I did one of the hardest things I’ve ever done today.
I surrendered my dog, Luke, to the Humane Society of North Texas. I always hated seeing the words “Owner surrender.” Dogs
are part of your family, and you just don’t walk away from them, but here I was
today, calling belatedly, “I love you, Luke” as he was led away.
I had Luke five weeks to the day. He’s probably a
Bernese Mountain Dog/Aussie/Border Collie mix, a year and a half to two years
old, up to date on shots and neutered (thanks to me), heartworm positive (we
hadn’t gotten to the treatment yet). More important, he was full of love for
the people he adored (including me) and he was so happy—played beautifully with
Sophie, my border collie/poodle cross. Lived the good life for the last five weeks, before which
he was a stray and then in a shelter. An escape artist, he’d get out of the
back yard only to come to the front door and say, “Let me in.” He lived up to the Aussie moniker of "Wigglebutt"--his whole rear end would wriggle with happiness at the thought of coming in the house.
I thought today I’d be
writing a plea for a new home for Luke—a home, preferably in the country, with
no children and few if any guests. Full disclosure: Luke is a biter. It’s
indiscriminate and unpredictable, and in five weeks we had five incidents. He
seemed to dislike children, young people, and men (except for a few) but we
never could tell when he would react with a snarl and a snap. We learned to
restrain him but dog trainers advised me to get rid of him.

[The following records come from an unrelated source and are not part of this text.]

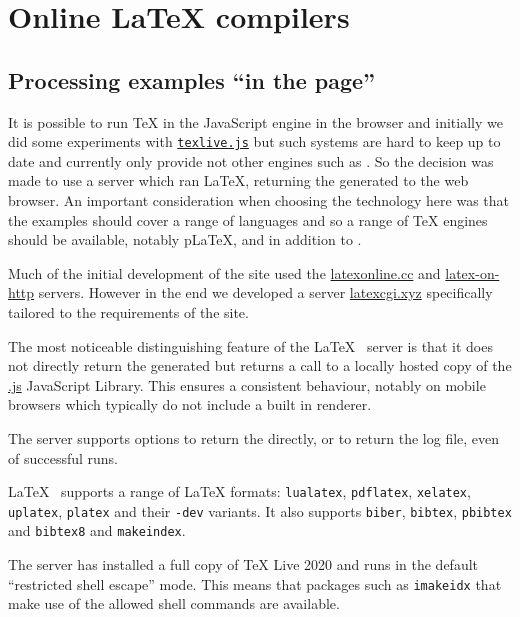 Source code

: \documentclass[harvardcite]{ltugboat}
\begin{document}
\section{Online \LaTeX{} compilers}

\subsection{Processing examples \enquote{in the page}}

It is possible to run \TeX{} in the JavaScript engine in the browser and
initially we did some experiments with
\href{https://github.com/manuels/texlive.js/}{\texttt{texlive.js}} but
such systems are hard to keep up to date and currently only provide
 not other engines such as . So the decision was
made to use a server which ran \LaTeX{}, returning the generated 
to the web browser.  An important consideration when choosing the
technology here was that the examples should cover a range of
languages and so a range of \TeX{} engines should be available,
notably p\LaTeX{},  and  in addition to
.

Much of the initial development of the site used the
\href{https://latexonline.cc}{latexonline.cc}
and
\href{https://latex.ytotech.com/}{latex-on-http}
servers. However in
the end we developed a server
\url{latexcgi.xyz}
specifically tailored to the
requirements of the site.

The most noticeable distinguishing feature of the \LaTeX{}~ server
is that it does not directly return the generated  but returns a
call to a locally hosted copy of the
\href{https://mozilla.github.io/pdf.js/}{.js}
JavaScript Library. This ensures a consistent behaviour, notably on
mobile browsers which typically do not include a built in 
renderer.

The server supports options to return the  directly, or to return
the log file, even of successful runs.

\LaTeX{}~ supports a range of \LaTeX{} formats:
\texttt{lualatex}, \texttt{pdflatex}, \texttt{xelatex},
\texttt{uplatex}, \texttt{platex} and their \texttt{-dev} variants. It also
supports \texttt{biber}, \texttt{bibtex}, \texttt{pbibtex} and \texttt{bibtex8} and \texttt{makeindex}.

The server has installed a full copy of \TeX{} Live 2020 and runs in
the default \enquote{restricted shell escape} mode. This means that packages
 such as \texttt{imakeidx} that make use of the allowed shell commands
are available.
\end{document}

I live with an
eight-year-old here every afternoon, and I entertain often so there are people
in and out of my house a lot—if for nothing else but happy hour. Mine is the
wrong house for Luke.
I am heartbroken at
putting down a young, healthy (heartworms can be cured), vital, energetic and
loving dog. Yes, I’ve done it with dogs that were old and/or sick. But Luke
enjoyed life so much, had so much love to give and receive.
RIP Luke. Look for me on
the Rainbow Bridge someday. I loved you as much as you loved me, and I will
miss you. You will always have a corner of my heart.
7 comments:
Oh, Judy, my heart aches for you. I know how much you wanted and loved this dog. You obviously love all dogs, and this one especially. Please know that everyone who knows you--or even just your writing--is grieving with you.
Thanks, Anonymous. I wish I knew who you were so I could thank you personally. Your comment means a lot.

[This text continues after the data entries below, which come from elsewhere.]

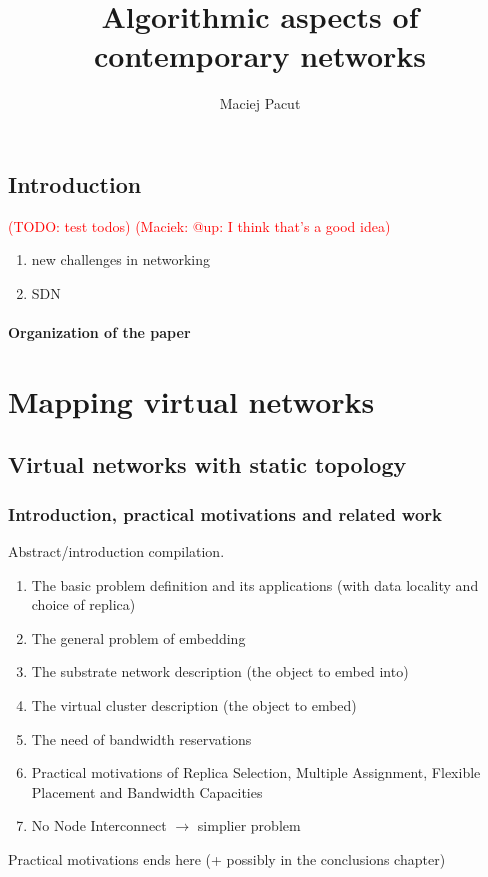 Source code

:\documentclass[a4paper]{book}
\title{Algorithmic aspects of contemporary networks}
\author{Maciej Pacut}
\newcommand{\margcomm}[1]{\marginpar{\footnotesize\raggedright #1}}
\newcommand{\todo}[1]{\noindent\textcolor{red}{(TODO: #1)}\margcomm{TODO}}
\newcommand{\maciek}[1]{\textcolor{red}{(Maciek: #1)}\margcomm{maciek}}
\begin{document}
\maketitle

\tableofcontents


\chapter{Introduction}
\todo{test todos}
\maciek{@up: I think that's a good idea}

\begin{enumerate}
  \item new challenges in networking \cite{knapsack-cygan-jez}
  \item SDN
\end{enumerate}

\subsection{Organization of the paper}

\part{Mapping virtual networks}

\chapter{Virtual networks with static topology}

\section{Introduction, practical motivations and related work}
Abstract/introduction compilation.
\begin{enumerate}
  \item The basic problem definition and its applications (with data locality and choice of replica)
  \item The general problem of embedding
  \item The substrate network description (the object to embed into)
  \item The virtual cluster description (the object to embed)
  \item The need of bandwidth reservations
  \item Practical motivations of Replica Selection, Multiple Assignment, Flexible Placement and Bandwidth Capacities
  \item No Node Interconnect $\rightarrow$ simplier problem
\end{enumerate}
Practical motivations ends here (+ possibly in the conclusions chapter)
\end{document}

Judy, sometimes the right thing is also the hard thing. You gave him a great five weeks--more than most people would have done.
Thanks, Terry. Knowing that he was so happy here is both a comfort and a sad thought.

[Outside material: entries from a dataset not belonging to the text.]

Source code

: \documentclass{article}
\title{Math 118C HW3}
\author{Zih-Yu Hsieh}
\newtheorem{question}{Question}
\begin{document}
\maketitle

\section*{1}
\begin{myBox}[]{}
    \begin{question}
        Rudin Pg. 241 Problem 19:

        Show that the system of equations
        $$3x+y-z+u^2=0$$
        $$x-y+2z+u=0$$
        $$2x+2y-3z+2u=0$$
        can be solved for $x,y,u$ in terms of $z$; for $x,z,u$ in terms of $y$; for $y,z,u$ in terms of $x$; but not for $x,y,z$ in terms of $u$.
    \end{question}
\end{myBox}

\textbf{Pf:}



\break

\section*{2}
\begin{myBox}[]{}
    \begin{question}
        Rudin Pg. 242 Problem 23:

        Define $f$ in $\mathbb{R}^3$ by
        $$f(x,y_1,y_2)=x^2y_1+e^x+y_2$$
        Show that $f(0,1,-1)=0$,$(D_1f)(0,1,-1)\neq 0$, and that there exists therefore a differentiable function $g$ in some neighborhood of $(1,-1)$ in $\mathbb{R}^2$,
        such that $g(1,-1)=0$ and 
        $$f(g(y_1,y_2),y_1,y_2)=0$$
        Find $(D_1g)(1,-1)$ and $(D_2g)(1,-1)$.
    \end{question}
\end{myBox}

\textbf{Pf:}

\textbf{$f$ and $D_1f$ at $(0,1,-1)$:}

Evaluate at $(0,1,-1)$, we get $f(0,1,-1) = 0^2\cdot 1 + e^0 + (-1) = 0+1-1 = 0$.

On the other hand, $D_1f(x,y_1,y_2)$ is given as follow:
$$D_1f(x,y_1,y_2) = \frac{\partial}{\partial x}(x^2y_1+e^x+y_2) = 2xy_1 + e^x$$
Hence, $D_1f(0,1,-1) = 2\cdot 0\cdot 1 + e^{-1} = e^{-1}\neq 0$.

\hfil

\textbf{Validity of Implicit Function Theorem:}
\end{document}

Aww, Judy. I'm so sorry. You would feel a lot worse if Luke had seriously hurt someone. Some traits are instinctive in certain animals, and there's nothing you can do to change that. You did the right thing for those you love. But I certainly know how you feel.
Judy, we knew each other many years ago in Fort Worth when I was director at Thistle Hill. I do wish you had been able to find Luke a home - five weeks is a very short time for an Aussie to learn your ways, or for you to learn his. We only started having Aussies 2 years ago, they are a wonderfully smart and loving breed, and if you are familiar with them, they want to please, and they would do anything for you. I know several who would have gladly taken him. You might take his photo down,he looks like our black tri, and it is heartbreaking to think he is gone.
Carla, of course I remember you. Thanks for couching your note in much kinder tones than some. I do know Aussies, have had them before. We're not sure Luke was Aussie--vet thinks Bernese Mountain Dog. I know Aussies and other dogs nip--Luke bit me often, love nips--but he also lunged snarling at strangers unpredictably. He would have done anything for me, but I could not take the moral or financial responsibility. I did what I did on the advice of two trainers and my vet. thanks for understanding that grief that continues to overwhelm me.